Rather than a border wall, residents here express enthusiasm for modernizing the Calexico West Port of Entry, which they hope will expedite traffic and allow for a fluid flow of business between the two sides. The number of legal northbound crossers each day, leading to hourslong lines, is astounding: about 20,000 pedestrians and up to 20,000 vehicles, according to the General Services Administration.
Ground was broken in 2015 on the first stage of the renovation, a $121.9 million project completed in September 2018. Town officials are hopeful the second phase will be funded by Congress.
“We have been waiting for that funding, for years, for our port of entry,” Hurtado said. “That’s been our struggle. We don’t need a wall. We’ve been struggling to get the money for the door.” The president’s previous threats to shut down the border had also concerned her. “We’re depressed and you’re going to kill us if you shut things down. It’s like, help us by knowing us, you know?”
After Trump’s tweet about the “Border WALL!” Hurtado had T-shirts made and distributed. They read, “It’s Not A Wall.”
The high volume of legal traffic does not mean that illegal border crossings do not happen here. The risk those migrants pose, however, and the characterization of the numbers who jump the fence is enormously overstated, Carrillo said.
The real danger, many here said, lies in drug trafficking conducted through sophisticated tunnel systems built by cartels.
During a drive through downtown Calexico, Victor Carrillo — Carrillo’s cousin and a former City Council member, mayor and county supervisor — pointed to a house where federal authorities found an expansive underground tunnel in 2016 that ran from the United States to Mexico. As he drove, Carrillo and a friend pointed to other areas where tunnels were found, where sink holes formed because of attempted burrowing and where the authorities suspect there could be new tunnels.
“They’re everywhere. Every new apartment complex you see go up, you figure” there might be a tunnel there, Carrillo said.
A wall, he pointed out, does not even begin to address that problem.
The politics of the Imperial Valley are generally not with the president. The county gave Hillary Clinton 68 percent of the vote in 2016 compared with 27 percent for Trump.
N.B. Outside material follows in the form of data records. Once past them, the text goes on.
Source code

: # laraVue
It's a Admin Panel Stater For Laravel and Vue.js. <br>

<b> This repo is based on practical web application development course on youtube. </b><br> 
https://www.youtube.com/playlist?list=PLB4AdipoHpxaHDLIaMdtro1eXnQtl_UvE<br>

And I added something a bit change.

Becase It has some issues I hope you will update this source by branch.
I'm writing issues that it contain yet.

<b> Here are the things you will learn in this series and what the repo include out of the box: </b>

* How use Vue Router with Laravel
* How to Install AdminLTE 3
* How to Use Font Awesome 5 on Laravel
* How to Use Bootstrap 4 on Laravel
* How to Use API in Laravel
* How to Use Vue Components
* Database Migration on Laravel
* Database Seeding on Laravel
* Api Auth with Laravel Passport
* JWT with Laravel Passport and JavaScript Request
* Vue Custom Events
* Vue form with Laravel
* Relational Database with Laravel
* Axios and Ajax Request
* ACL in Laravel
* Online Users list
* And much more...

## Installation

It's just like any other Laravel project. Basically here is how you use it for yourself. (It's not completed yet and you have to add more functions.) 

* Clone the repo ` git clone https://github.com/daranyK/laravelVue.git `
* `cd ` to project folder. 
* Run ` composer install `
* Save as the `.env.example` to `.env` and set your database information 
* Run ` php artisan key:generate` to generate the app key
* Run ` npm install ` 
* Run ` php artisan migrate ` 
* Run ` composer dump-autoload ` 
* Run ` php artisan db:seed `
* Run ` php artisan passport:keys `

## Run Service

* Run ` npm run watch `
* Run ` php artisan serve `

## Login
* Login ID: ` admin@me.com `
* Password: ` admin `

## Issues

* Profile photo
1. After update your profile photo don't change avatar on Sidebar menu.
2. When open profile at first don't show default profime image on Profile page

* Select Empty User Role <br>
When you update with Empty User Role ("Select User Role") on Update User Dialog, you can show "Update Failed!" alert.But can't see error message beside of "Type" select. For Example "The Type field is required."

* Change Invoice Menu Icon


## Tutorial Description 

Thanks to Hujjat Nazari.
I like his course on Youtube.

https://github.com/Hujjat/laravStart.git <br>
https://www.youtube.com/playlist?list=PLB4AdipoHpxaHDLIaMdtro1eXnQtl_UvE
The 51st Congressional District, which runs along the southern border from the Arizona border to San Diego, supported the incumbent Democrat, Rep. Juan Vargas, with 71 percent of the vote versus 29 percent for his Republican challenger. Eighty-four percent of Imperial County residents are Latino, according to 2018 data by the U.S. Census Bureau.
That is not to say that there are not people here and in the broader Imperial Valley, which is a large agricultural region, who support the president’s policies. But in Calexico, it seems, few like to speak about it publicly. And even some of those who lean conservative have reservations about the president’s talk on immigration.
John Renison, 70, an Army veteran and longtime Calexico resident who is a former City Council member and county supervisor, began his political career here in the 1990s as a Republican but is reluctant to identify with either party today. But he said the barbed wire running through Calexico is a distasteful statement, as is, he said, the president’s general rhetoric about immigration.
“We do not have a crisis on the border. We are not in fear of being invaded like he said,” Renison said. “What’s really laughable is you think you’re going to stop illegal immigration by constructing walls and fences.”